Rather, Reform School Girl (1994) (singular “girl”) is a tepid straight-to-cable remake of a tepid 1957 drive-in flick, and it’s neither sleazy enough to be fun nor well made enough to be redeeming, though it tries its damnedest to be both. It ends up, really, resembling nothing so much as an episode of Joanie Loves Chachi gone horribly wrong.
Sometime in the ’50s, 16-year-old Donna Patterson (Aimee Graham, sister of Heather) is a good girl trapped in a bad situation. Orphaned, she and her younger sister Kathy (Ashley Lister) are in the custody of a drunken, pervy uncle who tries to feel Donna up at every opportunity and is certain to do the same to Kathy any day now. Donna waits tables after school to save up enough to get the two of them out of there and in the meantime nicks out of the house whenever she can. She hooks up with Vince (Matt LeBlanc, just before Friends pulled him out of bad-movie limbo and eventually landed him in bad-spin-off limbo), who beats up the pervy uncle and whisks her out for a joyride in a stolen big-finned Chrysler. After Donna refuses to put out for Vince he goes on a tear through the streets of L.A. and accidentally runs down a pedestrian. They flee the scene but the cops nab Donna. Unable to provide any information beyond Vince’s first name, she takes the fall for the hit-and-run and is sentenced to a year at the McCarthy Reform School for Wayward Girls.
That’s apparently the Jenny McCarthy Reform School, as Donna’s fellow inmates are all pretty, toned, and have unlimited access to cosmetics. Otherwise it’s hell, what with the communal showering, the forced hard-labor of mopping, a truly savage pudding fight, and the timid advances of the school’s resident psychiatrist. Hell, I tell you. But Donna soon discovers a way out.
The school’s headmistress/warden Mrs. Turnbull (Carolyn Seymour) is, as it happens, a former Olympic gold medalist in track, and she gives special dispensation to the girls on her track-and-field team.

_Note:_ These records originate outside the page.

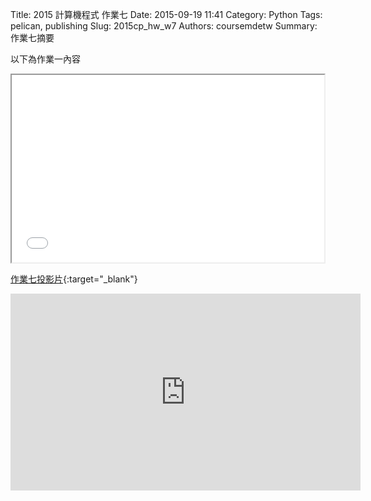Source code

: Title: 2015 計算機程式 作業七
Date: 2015-09-19 11:41
Category: Python
Tags: pelican, publishing
Slug: 2015cp_hw_w7
Authors: coursemdetw
Summary: 作業七摘要

以下為作業一內容

<iframe src="40423137_cp_w7_p.html" width="500" height="300"></iframe>

[作業七投影片](40423137_cp_w7_p.html){:target="_blank"}


<iframe width="560" height="315" src="https://www.youtube.com/embed/vNoKguSdy4Y" frameborder="0" allowfullscreen></iframe>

Said girls are training for the big annual competition with the snooty prep school down the road (exactly why a private girls’ school is forced to compete with a state correctional facility is unclear; alas, there is no commentary on the DVD to shed light on this and many other questions). Eager for any chance to shorten her sentence and rescue her sister before Unc gets around to molesting her, Donna reveals a heretofore-unseen talent for distance running and joins the squad.
Reenter Vince, who shows up to warn Donna about fingering him to the cops for the hit-and-run lest he do harm to Kathy. Apparently Vince forgot that it was Donna’s inability to finger him in the first place that landed her in stir, but then Vince is one of LeBlanc’s patented Italian lunkheads, only evil this time instead of goofy and lovable. Desperate, with nowhere to turn, Donna finds solace in the arms of bad-girl Carmen (Teresa DiSpina), who is the fastest runner in the school but refuses to become obligated to Turnbull by joining the team. The two girls have a foot race into the woods at the end of which they reenact everyone’s favorite scene from Personal Best (1982). This lesbian subplot is soon derailed though, as Carmen is thrown into solitary for “sexual perversion,” leaving Donna free to concentrate on the big climactic race that will determine her future, her identity, and other burning issues that are suddenly introduced in the last fifteen minutes of the film.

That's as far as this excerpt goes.